WORK INSTRUCTION
Please set down each entry exactly, omitting any picture it holds.

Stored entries
——————————
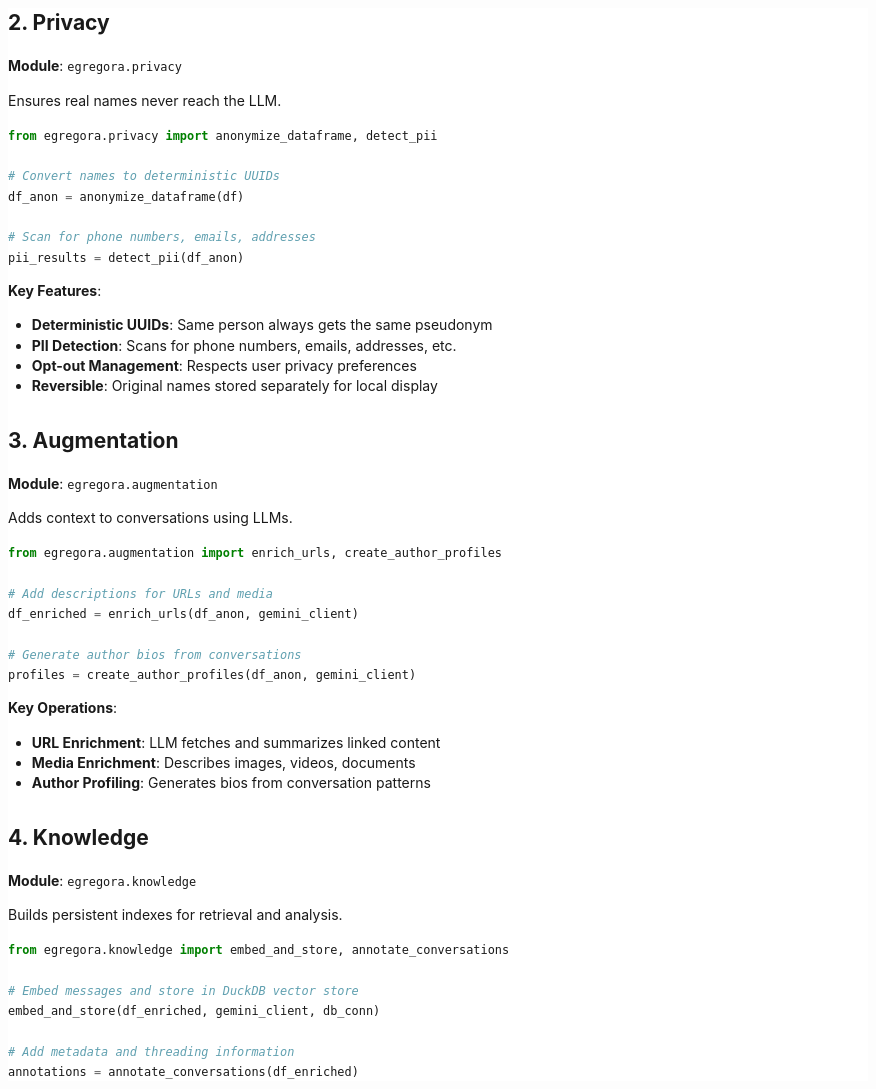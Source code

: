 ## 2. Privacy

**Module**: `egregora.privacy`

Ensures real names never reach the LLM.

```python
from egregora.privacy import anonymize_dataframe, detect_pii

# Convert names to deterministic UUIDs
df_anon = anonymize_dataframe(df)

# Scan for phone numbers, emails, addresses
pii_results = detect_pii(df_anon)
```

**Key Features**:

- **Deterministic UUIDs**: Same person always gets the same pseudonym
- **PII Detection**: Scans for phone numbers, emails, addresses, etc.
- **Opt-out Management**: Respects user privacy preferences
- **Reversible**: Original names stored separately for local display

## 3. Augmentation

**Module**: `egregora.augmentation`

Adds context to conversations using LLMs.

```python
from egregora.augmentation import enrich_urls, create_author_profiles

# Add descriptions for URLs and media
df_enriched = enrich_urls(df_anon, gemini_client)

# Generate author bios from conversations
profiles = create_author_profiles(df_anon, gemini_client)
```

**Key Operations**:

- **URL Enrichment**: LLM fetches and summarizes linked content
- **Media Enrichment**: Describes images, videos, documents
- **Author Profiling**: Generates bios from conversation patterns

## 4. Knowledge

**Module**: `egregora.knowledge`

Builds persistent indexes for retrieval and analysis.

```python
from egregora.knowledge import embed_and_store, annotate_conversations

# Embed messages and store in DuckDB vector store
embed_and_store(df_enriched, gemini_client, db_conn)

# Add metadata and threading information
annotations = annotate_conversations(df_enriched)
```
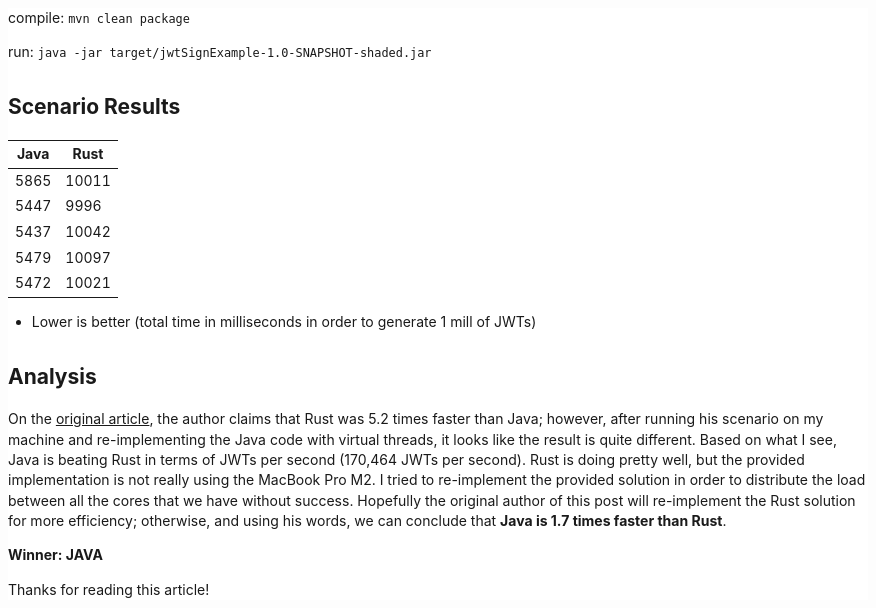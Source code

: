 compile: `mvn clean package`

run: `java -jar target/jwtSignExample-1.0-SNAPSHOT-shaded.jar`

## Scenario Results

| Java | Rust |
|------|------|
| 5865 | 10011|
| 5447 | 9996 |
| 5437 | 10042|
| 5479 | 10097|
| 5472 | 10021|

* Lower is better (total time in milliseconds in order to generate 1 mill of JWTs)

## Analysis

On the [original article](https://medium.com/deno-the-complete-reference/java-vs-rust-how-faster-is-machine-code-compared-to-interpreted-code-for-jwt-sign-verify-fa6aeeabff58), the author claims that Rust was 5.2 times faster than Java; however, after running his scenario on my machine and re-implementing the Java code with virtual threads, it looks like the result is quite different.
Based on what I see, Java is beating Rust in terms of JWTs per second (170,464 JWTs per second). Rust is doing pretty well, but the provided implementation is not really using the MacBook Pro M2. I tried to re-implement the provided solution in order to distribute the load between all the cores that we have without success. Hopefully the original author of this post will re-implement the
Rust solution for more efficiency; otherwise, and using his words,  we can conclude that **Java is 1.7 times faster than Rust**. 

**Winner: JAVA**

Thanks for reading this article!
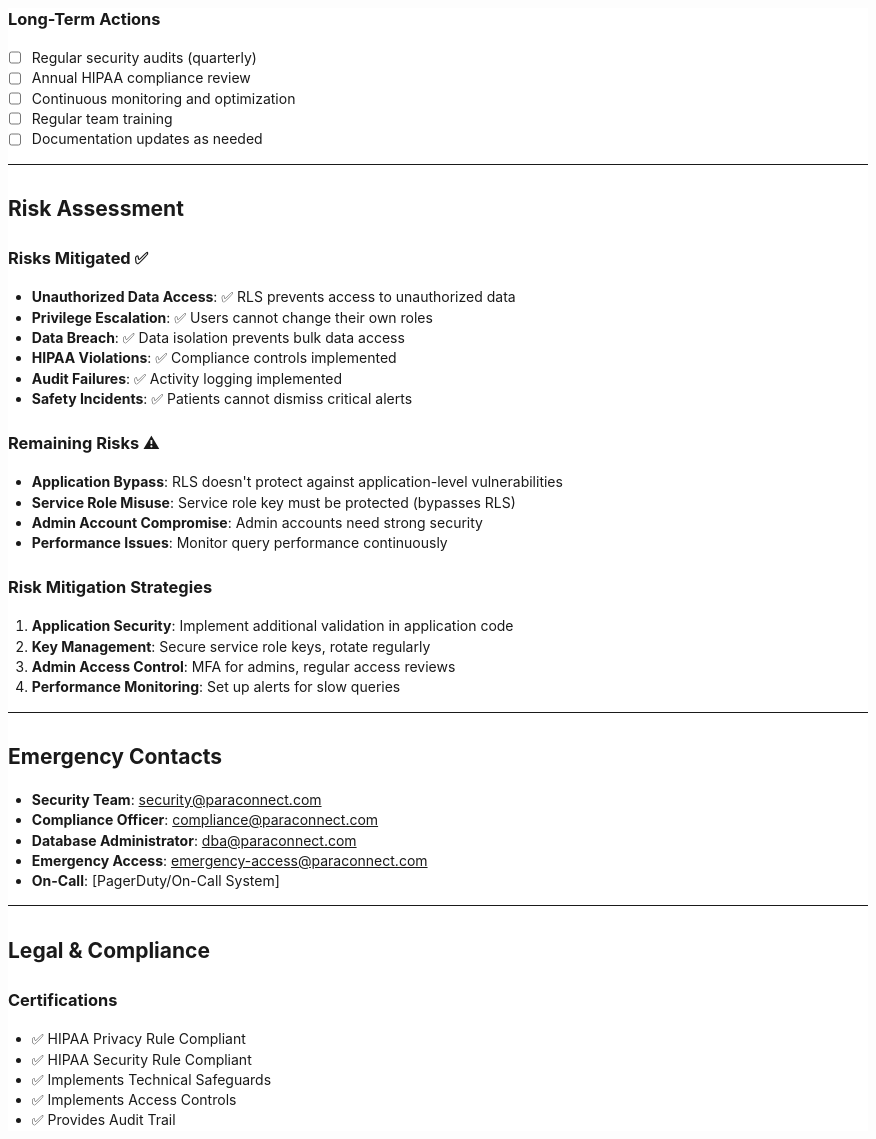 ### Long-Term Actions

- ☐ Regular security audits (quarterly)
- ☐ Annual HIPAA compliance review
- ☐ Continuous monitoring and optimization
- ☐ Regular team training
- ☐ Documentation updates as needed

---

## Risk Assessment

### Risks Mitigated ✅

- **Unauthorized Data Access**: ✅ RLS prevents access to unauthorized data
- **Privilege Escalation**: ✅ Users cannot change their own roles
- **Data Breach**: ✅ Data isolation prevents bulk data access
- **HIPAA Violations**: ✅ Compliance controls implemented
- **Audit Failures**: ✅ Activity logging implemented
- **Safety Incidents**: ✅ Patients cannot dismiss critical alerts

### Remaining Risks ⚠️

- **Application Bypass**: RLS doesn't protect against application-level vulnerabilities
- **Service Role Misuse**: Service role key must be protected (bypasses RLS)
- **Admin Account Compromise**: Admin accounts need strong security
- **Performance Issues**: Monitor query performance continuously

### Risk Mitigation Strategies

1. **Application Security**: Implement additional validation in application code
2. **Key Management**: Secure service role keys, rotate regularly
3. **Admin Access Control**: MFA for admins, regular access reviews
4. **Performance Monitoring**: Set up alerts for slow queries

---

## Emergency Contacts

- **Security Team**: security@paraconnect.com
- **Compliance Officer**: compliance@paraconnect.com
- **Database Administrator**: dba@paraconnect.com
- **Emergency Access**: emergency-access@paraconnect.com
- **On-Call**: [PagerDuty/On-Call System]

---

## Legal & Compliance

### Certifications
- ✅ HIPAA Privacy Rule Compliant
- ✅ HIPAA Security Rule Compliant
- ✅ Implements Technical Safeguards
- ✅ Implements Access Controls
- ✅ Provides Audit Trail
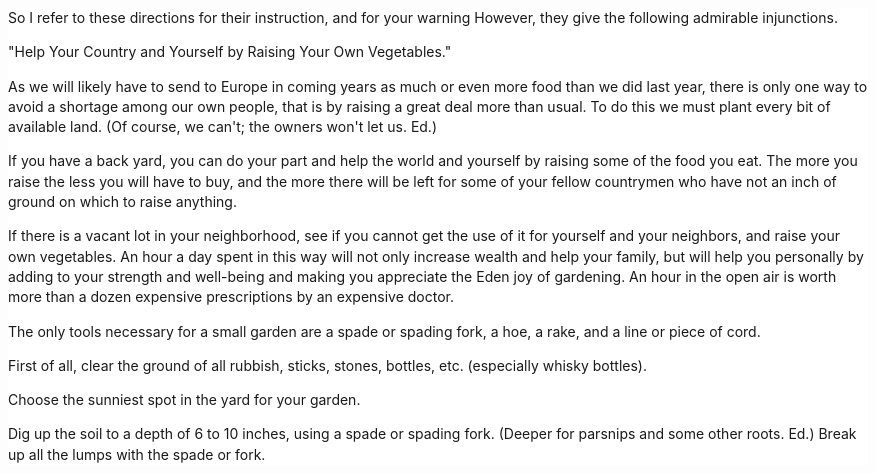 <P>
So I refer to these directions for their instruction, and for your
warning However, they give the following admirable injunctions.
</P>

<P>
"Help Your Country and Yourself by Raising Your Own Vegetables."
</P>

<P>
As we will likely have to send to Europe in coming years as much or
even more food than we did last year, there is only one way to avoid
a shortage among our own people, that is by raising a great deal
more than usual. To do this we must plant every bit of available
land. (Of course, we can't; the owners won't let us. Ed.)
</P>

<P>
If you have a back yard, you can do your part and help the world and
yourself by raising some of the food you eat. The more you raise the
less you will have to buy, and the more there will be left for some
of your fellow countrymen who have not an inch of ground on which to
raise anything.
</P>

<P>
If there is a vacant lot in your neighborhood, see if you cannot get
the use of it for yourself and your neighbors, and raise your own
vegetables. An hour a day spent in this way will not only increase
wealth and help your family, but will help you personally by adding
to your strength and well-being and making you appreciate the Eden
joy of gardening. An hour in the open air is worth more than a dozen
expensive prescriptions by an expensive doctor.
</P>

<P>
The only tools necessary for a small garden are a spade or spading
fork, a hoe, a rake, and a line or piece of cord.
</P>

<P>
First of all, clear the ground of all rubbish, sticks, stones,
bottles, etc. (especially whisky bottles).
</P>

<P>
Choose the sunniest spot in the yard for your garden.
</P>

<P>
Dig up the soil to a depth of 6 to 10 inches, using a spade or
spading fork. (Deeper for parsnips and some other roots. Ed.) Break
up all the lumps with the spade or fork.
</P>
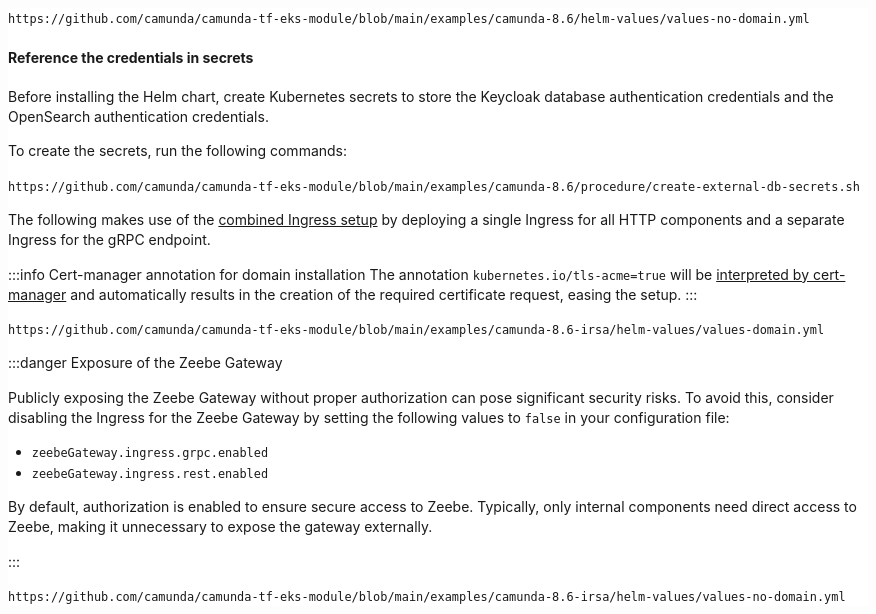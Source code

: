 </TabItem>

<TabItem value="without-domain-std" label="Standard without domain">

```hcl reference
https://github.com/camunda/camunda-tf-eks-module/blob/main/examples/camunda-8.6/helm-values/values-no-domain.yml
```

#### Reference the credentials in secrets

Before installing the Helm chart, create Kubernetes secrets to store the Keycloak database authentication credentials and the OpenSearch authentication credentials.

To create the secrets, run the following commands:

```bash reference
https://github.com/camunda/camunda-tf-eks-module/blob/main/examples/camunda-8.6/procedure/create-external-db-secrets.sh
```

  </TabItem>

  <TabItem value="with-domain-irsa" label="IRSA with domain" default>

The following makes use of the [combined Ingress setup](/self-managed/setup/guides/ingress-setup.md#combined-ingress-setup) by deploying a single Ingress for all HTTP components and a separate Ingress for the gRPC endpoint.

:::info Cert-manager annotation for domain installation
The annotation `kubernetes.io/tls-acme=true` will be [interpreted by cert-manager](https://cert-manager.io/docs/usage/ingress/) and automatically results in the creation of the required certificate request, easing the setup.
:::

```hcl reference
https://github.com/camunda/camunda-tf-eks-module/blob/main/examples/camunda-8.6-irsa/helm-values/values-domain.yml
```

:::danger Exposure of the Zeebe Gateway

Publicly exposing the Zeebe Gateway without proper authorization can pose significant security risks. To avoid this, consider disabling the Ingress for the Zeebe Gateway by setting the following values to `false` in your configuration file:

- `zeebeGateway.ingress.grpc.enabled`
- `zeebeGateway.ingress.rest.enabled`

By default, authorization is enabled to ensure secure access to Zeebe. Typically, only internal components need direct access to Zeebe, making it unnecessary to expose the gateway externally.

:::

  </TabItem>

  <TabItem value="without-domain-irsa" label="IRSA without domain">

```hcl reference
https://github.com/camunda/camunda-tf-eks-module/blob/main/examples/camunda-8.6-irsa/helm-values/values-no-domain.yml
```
——————————
ANSWER FOR THE TASK
Source code

: ## 2. Privacy

**Module**: `egregora.privacy`

Ensures real names never reach the LLM.

```python
from egregora.privacy import anonymize_dataframe, detect_pii

# Convert names to deterministic UUIDs
df_anon = anonymize_dataframe(df)

# Scan for phone numbers, emails, addresses
pii_results = detect_pii(df_anon)
```

**Key Features**:

- **Deterministic UUIDs**: Same person always gets the same pseudonym
- **PII Detection**: Scans for phone numbers, emails, addresses, etc.
- **Opt-out Management**: Respects user privacy preferences
- **Reversible**: Original names stored separately for local display

## 3. Augmentation

**Module**: `egregora.augmentation`

Adds context to conversations using LLMs.

```python
from egregora.augmentation import enrich_urls, create_author_profiles

# Add descriptions for URLs and media
df_enriched = enrich_urls(df_anon, gemini_client)

# Generate author bios from conversations
profiles = create_author_profiles(df_anon, gemini_client)
```

**Key Operations**:

- **URL Enrichment**: LLM fetches and summarizes linked content
- **Media Enrichment**: Describes images, videos, documents
- **Author Profiling**: Generates bios from conversation patterns

## 4. Knowledge

**Module**: `egregora.knowledge`

Builds persistent indexes for retrieval and analysis.

```python
from egregora.knowledge import embed_and_store, annotate_conversations

# Embed messages and store in DuckDB vector store
embed_and_store(df_enriched, gemini_client, db_conn)

# Add metadata and threading information
annotations = annotate_conversations(df_enriched)
```
Source code

: compile: `mvn clean package`

run: `java -jar target/jwtSignExample-1.0-SNAPSHOT-shaded.jar`

## Scenario Results

| Java | Rust |
|------|------|
| 5865 | 10011|
| 5447 | 9996 |
| 5437 | 10042|
| 5479 | 10097|
| 5472 | 10021|

* Lower is better (total time in milliseconds in order to generate 1 mill of JWTs)

## Analysis

On the [original article](https://medium.com/deno-the-complete-reference/java-vs-rust-how-faster-is-machine-code-compared-to-interpreted-code-for-jwt-sign-verify-fa6aeeabff58), the author claims that Rust was 5.2 times faster than Java; however, after running his scenario on my machine and re-implementing the Java code with virtual threads, it looks like the result is quite different.
Based on what I see, Java is beating Rust in terms of JWTs per second (170,464 JWTs per second). Rust is doing pretty well, but the provided implementation is not really using the MacBook Pro M2. I tried to re-implement the provided solution in order to distribute the load between all the cores that we have without success. Hopefully the original author of this post will re-implement the
Rust solution for more efficiency; otherwise, and using his words,  we can conclude that **Java is 1.7 times faster than Rust**. 

**Winner: JAVA**

Thanks for reading this article!
 ### Long-Term Actions

- ☐ Regular security audits (quarterly)
- ☐ Annual HIPAA compliance review
- ☐ Continuous monitoring and optimization
- ☐ Regular team training
- ☐ Documentation updates as needed

---

## Risk Assessment

### Risks Mitigated ✅

- **Unauthorized Data Access**: ✅ RLS prevents access to unauthorized data
- **Privilege Escalation**: ✅ Users cannot change their own roles
- **Data Breach**: ✅ Data isolation prevents bulk data access
- **HIPAA Violations**: ✅ Compliance controls implemented
- **Audit Failures**: ✅ Activity logging implemented
- **Safety Incidents**: ✅ Patients cannot dismiss critical alerts

### Remaining Risks ⚠️

- **Application Bypass**: RLS doesn't protect against application-level vulnerabilities
- **Service Role Misuse**: Service role key must be protected (bypasses RLS)
- **Admin Account Compromise**: Admin accounts need strong security
- **Performance Issues**: Monitor query performance continuously

### Risk Mitigation Strategies

1. **Application Security**: Implement additional validation in application code
2. **Key Management**: Secure service role keys, rotate regularly
3. **Admin Access Control**: MFA for admins, regular access reviews
4. **Performance Monitoring**: Set up alerts for slow queries

---

## Emergency Contacts

- **Security Team**: security@paraconnect.com
- **Compliance Officer**: compliance@paraconnect.com
- **Database Administrator**: dba@paraconnect.com
- **Emergency Access**: emergency-access@paraconnect.com
- **On-Call**: [PagerDuty/On-Call System]

---

## Legal & Compliance

### Certifications
- ✅ HIPAA Privacy Rule Compliant
- ✅ HIPAA Security Rule Compliant
- ✅ Implements Technical Safeguards
- ✅ Implements Access Controls
- ✅ Provides Audit Trail
 <P>
So I refer to these directions for their instruction, and for your
warning However, they give the following admirable injunctions.
</P>

<P>
"Help Your Country and Yourself by Raising Your Own Vegetables."
</P>

<P>
As we will likely have to send to Europe in coming years as much or
even more food than we did last year, there is only one way to avoid
a shortage among our own people, that is by raising a great deal
more than usual. To do this we must plant every bit of available
land. (Of course, we can't; the owners won't let us. Ed.)
</P>

<P>
If you have a back yard, you can do your part and help the world and
yourself by raising some of the food you eat. The more you raise the
less you will have to buy, and the more there will be left for some
of your fellow countrymen who have not an inch of ground on which to
raise anything.
</P>

<P>
If there is a vacant lot in your neighborhood, see if you cannot get
the use of it for yourself and your neighbors, and raise your own
vegetables. An hour a day spent in this way will not only increase
wealth and help your family, but will help you personally by adding
to your strength and well-being and making you appreciate the Eden
joy of gardening. An hour in the open air is worth more than a dozen
expensive prescriptions by an expensive doctor.
</P>

<P>
The only tools necessary for a small garden are a spade or spading
fork, a hoe, a rake, and a line or piece of cord.
</P>

<P>
First of all, clear the ground of all rubbish, sticks, stones,
bottles, etc. (especially whisky bottles).
</P>

<P>
Choose the sunniest spot in the yard for your garden.
</P>

<P>
Dig up the soil to a depth of 6 to 10 inches, using a spade or
spading fork. (Deeper for parsnips and some other roots. Ed.) Break
up all the lumps with the spade or fork.
</P>
Source code

: </TabItem>

<TabItem value="without-domain-std" label="Standard without domain">

```hcl reference
https://github.com/camunda/camunda-tf-eks-module/blob/main/examples/camunda-8.6/helm-values/values-no-domain.yml
```

#### Reference the credentials in secrets

Before installing the Helm chart, create Kubernetes secrets to store the Keycloak database authentication credentials and the OpenSearch authentication credentials.

To create the secrets, run the following commands:

```bash reference
https://github.com/camunda/camunda-tf-eks-module/blob/main/examples/camunda-8.6/procedure/create-external-db-secrets.sh
```

  </TabItem>

  <TabItem value="with-domain-irsa" label="IRSA with domain" default>

The following makes use of the [combined Ingress setup](/self-managed/setup/guides/ingress-setup.md#combined-ingress-setup) by deploying a single Ingress for all HTTP components and a separate Ingress for the gRPC endpoint.

:::info Cert-manager annotation for domain installation
The annotation `kubernetes.io/tls-acme=true` will be [interpreted by cert-manager](https://cert-manager.io/docs/usage/ingress/) and automatically results in the creation of the required certificate request, easing the setup.
:::

```hcl reference
https://github.com/camunda/camunda-tf-eks-module/blob/main/examples/camunda-8.6-irsa/helm-values/values-domain.yml
```

:::danger Exposure of the Zeebe Gateway

Publicly exposing the Zeebe Gateway without proper authorization can pose significant security risks. To avoid this, consider disabling the Ingress for the Zeebe Gateway by setting the following values to `false` in your configuration file:

- `zeebeGateway.ingress.grpc.enabled`
- `zeebeGateway.ingress.rest.enabled`

By default, authorization is enabled to ensure secure access to Zeebe. Typically, only internal components need direct access to Zeebe, making it unnecessary to expose the gateway externally.

:::

  </TabItem>

  <TabItem value="without-domain-irsa" label="IRSA without domain">

```hcl reference
https://github.com/camunda/camunda-tf-eks-module/blob/main/examples/camunda-8.6-irsa/helm-values/values-no-domain.yml
```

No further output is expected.